AFRICINE .org
Le leader mondial (cinémas africains & diaspora)
Actuellement recensés
24 339 films, 2 562 textes
Ajoutez vos infos
L'esthétique cinématographique de Daouda Mouchangou
critique
rédigé par Jean-Marie Mollo Olinga
publié le 20/03/2019
Daouda Mouchangou, réalisateur camerounais
Daouda Mouchangou, réalisateur camerounais
Jean-Marie Mollo Olinga est rédacteur à Africiné Magazine depuis 2004.
Jean-Marie Mollo Olinga est rédacteur à Africiné Magazine depuis 2004.
Daouda Mouchangou, réalisateur camerounais
Daouda Mouchangou, réalisateur camerounais

Le 2 août 2018, dans la salle Sita Bella du ministère de la Culture, le Cinéma Numérique Ambulant a rendu hommage au cinéaste camerounais Daouda Mouchangou. Ce fut pour nous l'occasion de présenter son esthétique cinématographique, ce à la lumière de deux de ses téléfilms, Le Retraité et Japhet et Ginette.


De quoi parlent ces deux téléfilms ?

Le Retraité est l'histoire de l'infirmier Ezamot (Daniel Ndo) qui est admis, d'après la formule consacrée, à faire valoir ses droits à la retraite, une retraite qu'il n'a pas préparée. Obligé de se replier au village avec toute sa famille en attendant son fonds de pension, il est recueilli par son frère cadet, Ngassa (Pierre Makon), dans la maison duquel la promiscuité entre les deux "coépouses" (des belles-sœurs, diraient les Français), l'épouse d'Ezamot (Magrita, Sérange Mebina) et celle de Ngassa, ne tardera pas à créer des brouilles entre elles. Il n'empêche, après avoir perçu sa pension, Ezamot se laissera rattraper par son péché mignon, la vie de débauche, constituée de jeux de hasard et de jouissance avec des filles de joie. En fin de compte, encouragé par son frère Ngassa et la compréhension de son épouse, Ezamot va se résoudre à travailler la terre, le fonds qui manque le moins.

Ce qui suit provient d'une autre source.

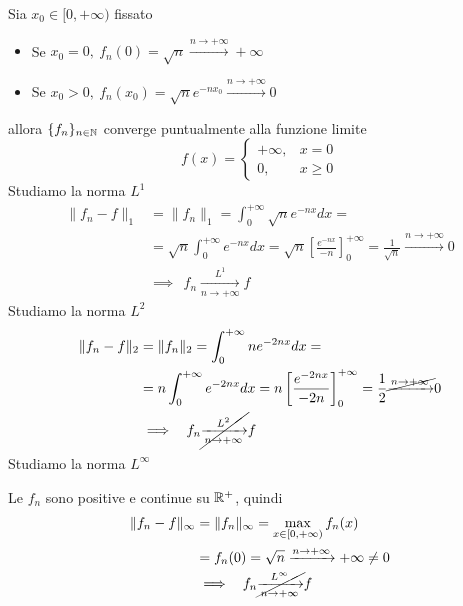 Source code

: Sia $x_{0} \in [ 0, + \infty)$ fissato
\begin{itemize}
\item Se $x_{0} = 0, \ f_{n}(0) = \sqrt{n}\xrightarrow{n\rightarrow + \infty} + \infty $
\item Se $x_{0} > 0, \ f_{n}(x_{0}) = \sqrt{n} e^{- nx_{0}}\xrightarrow{n\rightarrow + \infty} 0$
\end{itemize}
allora $\{f_{n}\}_{n\in \mathbb{N}}$ converge puntualmente alla funzione limite
\begin{equation*}
f(x) =
\begin{cases}
+ \infty, & x = 0\\
0, & x \geq 0
\end{cases}
\end{equation*}
Studiamo la norma $L^{1}$
\begin{equation*}
\begin{aligned}
\| f_{n} - f\|_{1} & = \| f_{n} \|_{1} = \int^{+ \infty}_{0}\sqrt{n} e^{- nx} dx = \\
 & = \sqrt{n}\int^{+ \infty}_{0} e^{- nx} dx = \sqrt{n}\left[\frac{e^{- nx}}{- n}\right]^{+ \infty}_{0} = \frac{1}{\sqrt{n}}\xrightarrow{n\rightarrow + \infty} 0\\
 & \implies \ \ f_{n}\xrightarrow[n\rightarrow + \infty ]{L^{1}} f
\end{aligned}
\end{equation*}
Studiamo la norma $L^{2}$
\begin{equation*}
\begin{aligned}
\| f_{n} - f\|_{2} & = \| f_{n} \|_{2} = \int^{+ \infty}_{0} ne^{- 2nx} dx = \\
 & = n\int^{+ \infty}_{0} e^{- 2nx} dx = n\left[\frac{e^{- 2nx}}{- 2n}\right]^{+ \infty}_{0} = \frac{1}{2}\cancel{\xrightarrow{n\rightarrow + \infty}} 0\\
 & \implies \ \ f_{n}\cancel{\xrightarrow[n\rightarrow + \infty ]{L^{2}}} f
\end{aligned}
\end{equation*}
Studiamo la norma $L^{\infty}$

Le $f_{n}$ sono positive e continue su $\mathbb{R}^{+}$, quindi
\begin{equation*}
\begin{aligned}
\| f_{n} - f\|_{\infty} & = \| f_{n} \|_{\infty} = \max_{x\in [ 0, + \infty)} f_{n}(x)\\
 & = f_{n}(0) = \sqrt{n}\xrightarrow{n\rightarrow + \infty} + \infty \neq 0\\
 & \implies \ \ f_{n}\cancel{\xrightarrow[n\rightarrow + \infty ]{L^{\infty}}} f
\end{aligned}
\end{equation*}
\Soluzione

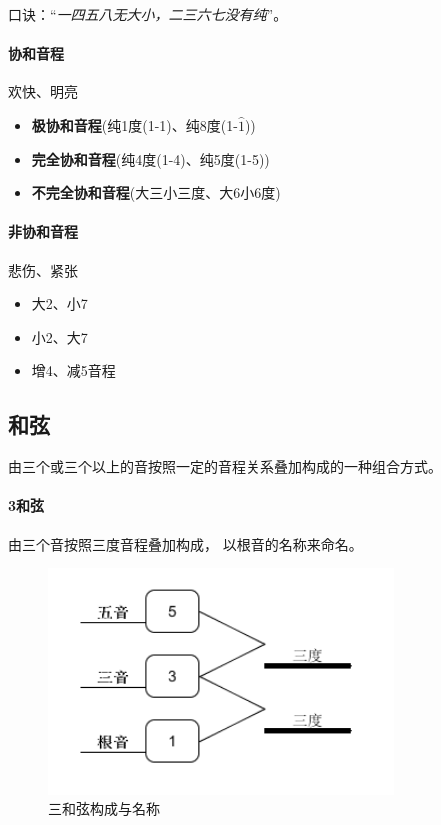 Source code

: \documentclass[UTF8,a4paper,12pt]{ctexbook}
\begin{document}
			口诀：“\textit{一四五八无大小，二三六七没有纯}”。
			
			\paragraph{协和音程}欢快、明亮
				\begin{itemize}[itemindent = 1em]
					\item \textbf{极协和音程}(纯1度(1-1)、纯8度(1-$\hat{1}$))
					\item \textbf{完全协和音程}(纯4度(1-4)、纯5度(1-5))
					\item \textbf{不完全协和音程}(大三小三度、大6小6度)
				\end{itemize}
				
			
			
			\paragraph{非协和音程}悲伤、紧张
				\begin{itemize}[itemindent = 1em]
					\item 大2、小7
					\item 小2、大7
					\item 增4、减5音程
				\end{itemize}
		
		
		\subsection{和弦}
			由三个或三个以上的音按照一定的音程关系叠加构成的一种组合方式。	
			
			\paragraph{3和弦}
				由三个音按照三度音程叠加构成， 以根音的名称来命名。
				
				\begin{figure}[H]
					\centering
					\includegraphics[height=6cm]{sanhexian}
					\caption{三和弦构成与名称}
				\end{figure}
				
\end{document}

Japhet et Ginette raconte la vie d'un couple heureux en tout point. Le mari (Japhet, Charles Nyatte) est directeur dans une entreprise, et l'épouse (Ginette, Joséphine Ndagnou) médecin. Ils ont de beaux enfants très studieux et manifestement bien élevés. Mais, le mari, licencié depuis quatre mois de l'entreprise où il travaillait, l'a caché à son épouse, préférant maintenir le même niveau de vie. Lorsque l'épouse le découvre, s'ensuivent des moments de tension où elle menace de quitter le mariage. Comme dans Le Retraité, Japhet va capituler, signer la paix des braves en acceptant de retrousser ses manches, pour travailler la terre.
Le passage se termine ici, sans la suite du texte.